ASXL1 (Additional sex combs-like 1) plays key roles in epigenetic regulation of early developmental gene expression. De novo truncating mutations in ASXL1 cause Bohring-Opitz syndrome (BOS, OMIM #605039), a rare neurodevelopmental condition characterized by severe intellectual disabilities, characteristic facial features, hypertrichosis, increased risk of Wilms tumor, and variable congenital anomalies including heart defects and severe skeletal defects giving rise to a typical 'BOS posture'. These BOS-causing ASXL1 variants are also high-prevalence somatic driver mutations in acute myeloid leukemia (AML). We use primary cells from BOS individuals (n = 18) and controls (n = 49) to dissect gene regulatory changes caused by ASXL1 mutations using comprehensive multi-omics assays for chromatin accessibility (ATAC-seq), DNA methylation, histone methylation binding, and transcriptome in peripheral blood and skin fibroblasts.
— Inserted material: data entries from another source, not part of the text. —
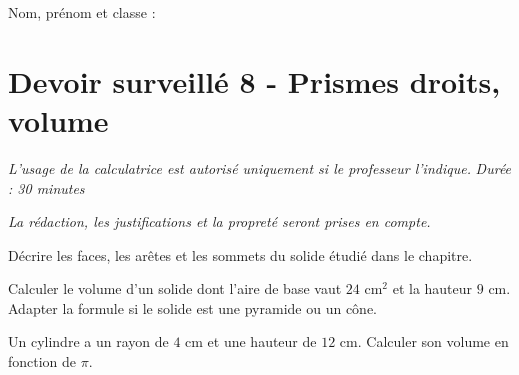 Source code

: \documentclass[a4paper,10pt]{report}
\begin{document}
\pagestyle{empty}
\noindent Nom, prénom et classe : \dotfill

\section*{Devoir surveillé 8 - Prismes droits, volume}

\noindent \textit{L'usage de la calculatrice est autorisé uniquement si le professeur l'indique.} \hfill \textit{Durée : 30 minutes}

\medskip
\noindent \textit{La rédaction, les justifications et la propreté seront prises en compte.}


\begin{ex}[Vocabulaire]
Décrire les faces, les arêtes et les sommets du solide étudié dans le chapitre.
\medskip\noindent\grandscarreaux{\linewidth}{3cm}
\end{ex}
\begin{ex}[Volume]
Calculer le volume d'un solide dont l'aire de base vaut $24$ cm$^2$ et la hauteur $9$ cm. Adapter la formule si le solide est une pyramide ou un cône.
\medskip\noindent\grandscarreaux{\linewidth}{4cm}
\end{ex}
\begin{ex}[Problème]
Un cylindre a un rayon de $4$ cm et une hauteur de $12$ cm. Calculer son volume en fonction de $\pi$.
\medskip\noindent\grandscarreaux{\linewidth}{4cm}
\end{ex}
\end{document}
Our data shows that regardless of cell type, ASXL1 mutations drive strong cross-tissue effects that disrupt multiple layers of the epigenome. The data showed a broad activation of canonical Wnt signaling at the transcriptional and protein levels and upregulation of VANGL2, a planar cell polarity pathway protein that acts through non-canonical Wnt signaling to direct tissue patterning and cell migration. This multi-omics approach identifies the core impact of ASXL1 mutations and therapeutic targets for BOS and myeloid leukemias.